Laurent BLANCHARD, À La Rochelle entre sa foi et son roi. Monsieur de Loudrière (c. 1580-1628)
Préface de Denis Vatinel, Maisons-Laffitte : Éditions Ampelos, 2018, 145 p.
Cette biographie de René de Talensac, dit Monsieur de Loudrière, est le fruit des recherches menées par Laurent Blanchard, directeur de la culture et du patrimoine de la ville de Guérande et nouveau propriétaire de la chapelle de l’Audrière (Saint-Mesmin, Vendée) qui avait appartenu au personnage dont il restitue le parcours. L’auteur tire de l’oubli ce noble poitevin qui avait, jusque-là, peu intéressé les historiens. Pourtant, ce réformé issu d’une lignée de la noblesse d’épée convertie au calvinisme et alliée aux grandes familles protestantes de l’époque, devenu sénéchal de La Rochelle en 1607, s’est impliqué dans les guerres de religion du premier quart du xviie siècle en prenant position du côté des « fermes », autour d’Henri de Rohan. Le tiraillement entre sa loyauté à son roi et sa fidélité à sa foi constitue le fil conducteur de cette biographie. Laurent Blanchard s’appuie principalement sur des sources (documents notariés, diaires, correspondances, histoires…) et une bibliographie accessibles sur internet qui ne sont cependant pas toujours référencées avec précision (notamment p. 31, 35 et 73) pour retracer de manière chronologique le parcours de René de Talensac. Le personnage n’a pas laissé de mémoires permettant d’expliquer ses choix et des zones d’ombre marquent sa trajectoire biographique, ce qui explique la prudence de l’auteur, qui formule des hypothèses lorsque les sources manquent.
Né vers 1580, René de Talensac est le fils d’un noble protestant et d’une huguenote zélée. Cinq ans après son mariage avec Françoise de Coligny, la petite-fille de l’amiral (1602), il est désigné sénéchal de La Rochelle. Au début du règne de Louis XIII, il se rapproche de Soubise et participe à plusieurs assemblées politiques protestantes. Devenu gouverneur de Fontenay-le-Comte en 1616, René de Talensac prend part aux affrontements militaires du côté des réformés dans les années 1620. Le conflit de fidélité auquel il est confronté explique ses revirements. Ainsi, quelques jours après avoir donné les clés de Fontenay-le-Comte au roi, le sénéchal de La Rochelle prend part au commandement des assiégés à Saint-Jean-d’Angély (1621) avant de proposer de se rendre. Associé à La Ravardière pour un projet d’expédition en France équinoxale, Monsieur de Loudrière abandonne finalement cette entreprise en 1625 pour soutenir Soubise qui lance une nouvelle révolte. Déclaré rebelle et traître par le roi alors qu’il se rallie à l’armée du duc de Buckingham venue secourir les Rochelais, il meurt de maladie le 2 mai 1628, pendant le siège de la ville. Le récit de la vie de René de Talensac est accompagné de larges extraits de sources, de riches annexes et d’une généalogie (à partir de la fin du xive siècle) qui témoigne d’une recherche minutieuse.
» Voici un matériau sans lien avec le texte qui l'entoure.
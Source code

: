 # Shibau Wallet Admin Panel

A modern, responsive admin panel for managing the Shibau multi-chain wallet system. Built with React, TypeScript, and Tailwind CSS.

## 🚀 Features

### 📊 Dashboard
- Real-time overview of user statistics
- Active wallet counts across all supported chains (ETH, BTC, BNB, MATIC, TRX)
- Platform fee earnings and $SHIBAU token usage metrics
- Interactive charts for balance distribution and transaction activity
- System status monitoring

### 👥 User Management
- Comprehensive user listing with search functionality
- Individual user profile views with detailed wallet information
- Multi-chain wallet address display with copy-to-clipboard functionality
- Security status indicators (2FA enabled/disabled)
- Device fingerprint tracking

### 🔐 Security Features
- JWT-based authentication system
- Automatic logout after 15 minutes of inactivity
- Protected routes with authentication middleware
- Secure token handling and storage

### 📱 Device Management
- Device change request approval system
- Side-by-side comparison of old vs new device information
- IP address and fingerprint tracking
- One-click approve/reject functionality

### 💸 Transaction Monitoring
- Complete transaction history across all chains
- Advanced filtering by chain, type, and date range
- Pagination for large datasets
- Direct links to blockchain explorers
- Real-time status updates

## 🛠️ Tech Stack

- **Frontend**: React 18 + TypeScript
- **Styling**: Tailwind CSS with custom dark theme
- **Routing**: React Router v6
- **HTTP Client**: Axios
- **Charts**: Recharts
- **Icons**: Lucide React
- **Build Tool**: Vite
Quelques aspects de ce travail sont néanmoins critiquables. Des coquilles subsistent (comme dans la transcription p. 137), la qualité graphique de certaines illustrations n’est pas très bonne et la cartographie des séjours de Monsieur de Loudrière sur un fond de carte représentant les frontières de la France actuelle (p. 126) est un choix contestable. Par ailleurs, l’appui sur des ressources disponibles en ligne a conduit l’auteur à utiliser une bibliographie assez ancienne, ce dont il a conscience (p. 2), même si quelques ouvrages récents ont été mobilisés. Surtout, la succession des événements et la mention de faits anecdotiques (p. 26) font parfois perdre de vue le fil conducteur de l’ouvrage. Dans cette perspective, les considérations sur la foi personnelle de Monsieur de Loudrière, placées dans le dernier chapitre, auraient été bienvenues dès le début du livre pour renforcer la problématique, car elles permettent de saisir les ressorts du tiraillement de René de Talensac « entre sa foi et son roi ». Ces remarques ne doivent pas faire oublier l’intérêt de l’ouvrage qui ne se limite ni à un simple recueil de faits liés au parcours d’un individu, ni à une histoire strictement locale. Cette enquête, que l’auteur invite à critiquer et à enrichir, permet en effet d’appréhender les ambiguïtés d’un noble protestant méconnu qui, au début du règne de Louis XIII, « tenta de conjuguer le devoir à son roi et la fidélité à sa foi » (p. 120).